COIN 1.0 holds that establishing a set of observable measures is vital to assessing the effectiveness of various efforts. This is often easier said than done, however, as measures are fraught with inaccuracy and largely based on guesswork. For instance, the United States often measures stability by gauging levels of violence. In most cases, this is uninformative: U.S. commanders don't know whether violence is occurring because of their programs, because there are fewer victims, or because of a change in insurgent tactics. For example, in Afghanistan, civilian casualties by insurgents increase violence against coalition forces, leading many to conclude that protecting the population is critical to counterinsurgency success. However, civilian casualties by insurgents in Iraq actually resulted in less violence against coalition forces. Simply measuring levels of civilian casualties may be informative for policies in Afghanistan but under other conditions (such as those in Iraq) other more nuanced measures may be required.
The other common approach is to measure progress using operational output, conflating measuring the process of counterinsurgency activity with the impact of those activities. Process measures are most easily understood as the direct results of COIN programs. For example, a process measure for security-training programs may be the number of trained police. An assessment like this is clearly appealing -- it's easy to count -- but this approach is incomplete and often misleading. In this example, "more police" is not the desired end; "more police" increases public safety, which in turn generates government legitimacy -- but we do not know the number or quality of police required for public safety or what level of public safety is required for this increase in legitimacy to occur.
Additionally, the models and measures of progress in COIN 1.0 do not account for third-party problems. Simply stated, the United States usually fights insurgencies by supporting a host-nation government, which means it is constrained by that government's preferences. In many cases, this is a significant constraint, as U.S. officials have learned through their often-problematic partnerships with Iraqi Prime Minister Nouri al-Maliki and Afghan President Hamid Karzai.
This presents us with what social scientists call the "principal-agent problem." In this case, the United States serves the role of "principal" -- stripped of academic jargon, that means an actor that wants things done -- with a set of objectives related to international security. The host-nation government, as the "agent" (commissioned to act for the "principal") does not receive the full benefit of the objectives, but does face costs and risks for its efforts to conform to U.S. desires.
Broadly speaking, the United States has two options to induce the host-nation government to act in accordance with its objectives. First, it can try to convince the host nation that it should change its preferences. Secondly, it can change the incentives -- through positive (carrots) or negative (sticks) means.

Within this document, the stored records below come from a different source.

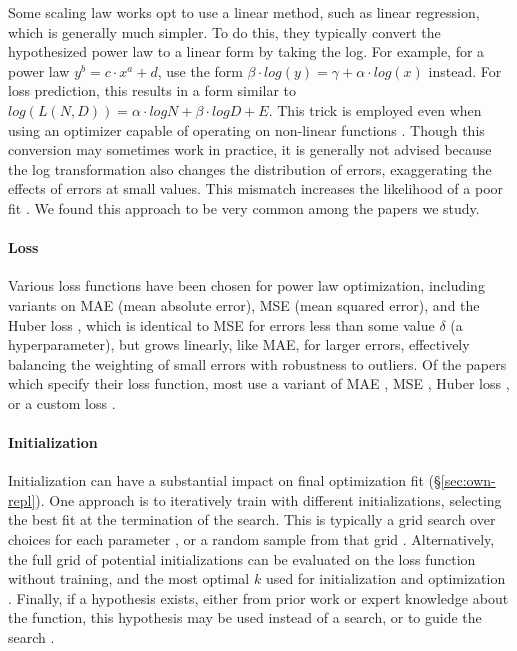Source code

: Some scaling law works \citep{rosenfeld2019constructive} opt to use a linear method, such as linear regression, which is generally much simpler. To do this, they typically convert the hypothesized power law to a linear form by taking the log. For example, for a power law $y^b = c \cdot x^a + d$, use the form $\beta \cdot log(y) = \gamma + \alpha \cdot log(x)$ instead. For loss prediction, this results in a form similar to $log(L(N, D)) = \alpha \cdot logN + \beta \cdot logD + E$. This trick is employed even when using an optimizer capable of operating on non-linear functions \citep{hashimoto2021model}. Though this conversion may sometimes work in practice, it is generally not advised because the log transformation also changes the distribution of errors, exaggerating the effects of errors at small values. This mismatch increases the likelihood of a poor fit \citep{goldstein2004problems}. We found this approach to be very common among the papers we study.


\paragraph{Loss}
Various loss functions have been chosen for power law optimization, including variants on MAE (mean absolute error), MSE (mean squared error), and the Huber loss \citep{huber1992robust}, which is identical to MSE for errors less than some value $\delta$ (a hyperparameter), but grows linearly, like MAE, for larger errors, effectively balancing the weighting of small errors with robustness to outliers. Of the papers which specify their loss function, most use a variant of MAE \citep{ghorbani2021scaling}, MSE \citep{goyal2024scaling,hilton2023scaling}, Huber loss \citep{hoffmann2022training,aghajanyan2023scaling,frantar2023scaling,tao2024scaling,muennighoff2024scaling}, or a custom loss \citep{covert2024scaling}. %

\paragraph{Initialization}

Initialization can have a substantial impact on final optimization fit (\S\ref{sec:own-repl}). One approach is to iteratively train with different initializations, selecting the best fit at the termination of the search. This is typically a grid search over choices for each parameter \citep{aghajanyan2023scaling,muennighoff2024scaling}, or a random sample from that grid \citep{frantar2023scaling,tao2024scaling}. Alternatively, the full grid of potential initializations can be evaluated on the loss function without training, and the most optimal $k$ used for initialization and optimization \citep{caballero2022broken}. Finally, if a hypothesis exists, either from prior work or expert knowledge about the function, this hypothesis may be used instead of a search, or to guide the search \citep{besiroglu2024chinchilla}.


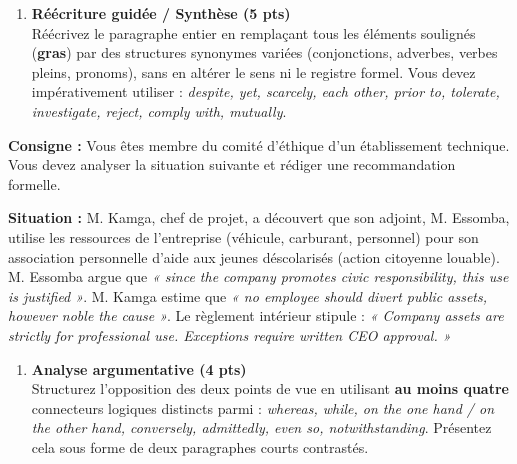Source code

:\documentclass[11pt]{article}
\begin{document}
\begin{exercice}
\begin{enumerate}
    \item \textbf{Réécriture guidée / Synthèse (5 pts)} \\
    Réécrivez le paragraphe entier en remplaçant tous les éléments soulignés (\textbf{gras}) par des structures synonymes variées (conjonctions, adverbes, verbes pleins, pronoms), sans en altérer le sens ni le registre formel. Vous devez impérativement utiliser : \textit{despite, yet, scarcely, each other, prior to, tolerate, investigate, reject, comply with, mutually}.
\end{enumerate}
\end{exercice}

\begin{exercice}
\textbf{Consigne :} Vous êtes membre du comité d'éthique d'un établissement technique. Vous devez analyser la situation suivante et rédiger une recommandation formelle.

\textbf{Situation :} M. Kamga, chef de projet, a découvert que son adjoint, M. Essomba, utilise les ressources de l'entreprise (véhicule, carburant, personnel) pour son association personnelle d'aide aux jeunes déscolarisés (action citoyenne louable). M. Essomba argue que \textit{« since the company promotes civic responsibility, this use is justified »}. M. Kamga estime que \textit{« no employee should divert public assets, however noble the cause »}. Le règlement intérieur stipule : \textit{« Company assets are strictly for professional use. Exceptions require written CEO approval. »}

\begin{enumerate}
    \item \textbf{Analyse argumentative (4 pts)} \\
    Structurez l'opposition des deux points de vue en utilisant \textbf{au moins quatre} connecteurs logiques distincts parmi : \textit{whereas, while, on the one hand / on the other hand, conversely, admittedly, even so, notwithstanding}. Présentez cela sous forme de deux paragraphes courts contrastés.


\end{enumerate}
\end{exercice}
\end{document}
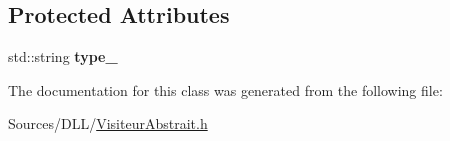 \subsection*{Protected Attributes}
\begin{DoxyCompactItemize}
\item 
std\+::string {\bfseries type\+\_\+}
\end{DoxyCompactItemize}


The documentation for this class was generated from the following file\+:\begin{DoxyCompactItemize}
\item 
Sources/\+D\+L\+L/\hyperlink{_visiteur_abstrait_8h}{Visiteur\+Abstrait.\+h}\end{DoxyCompactItemize}
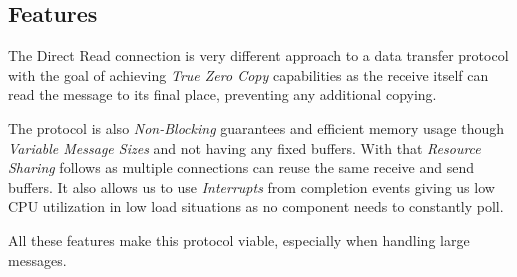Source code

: \subsection{Features}

The Direct Read connection is very different approach to a data transfer protocol with the goal of achieving 
\emph{True Zero Copy} capabilities as the receive itself can read the message to its final place, preventing any additional 
copying. 

The protocol is also \emph{Non-Blocking} guarantees and efficient memory usage though \emph{Variable Message Sizes} and not 
having any fixed buffers. With that \emph{Resource Sharing} follows as multiple connections can reuse the same receive and 
send buffers. It also allows us to use \emph{Interrupts} from completion events
giving us low CPU utilization in low load situations as no component needs to constantly poll.

All these features make this protocol viable, especially when handling large messages.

In the international arena, the first approach very seldom works. Politicians in weak or failed states have typically risen to the top by knowing and exploiting local power dynamics, and they don't need an international power to inform them of their interests. The second approach, while perhaps more useful, has the risk of incentivizing the host nation to sustain conflict in order to be rewarded for resolving it. That is what social scientists call a moral hazard -- a government may be inclined to play the role of an arsonist in order to get hired for the job of firefighter. This moral hazard tends to exacerbate the problems with process measures. For example, do police still increase legitimacy if they are corrupt and foster instability, thus ensuring future aid and support?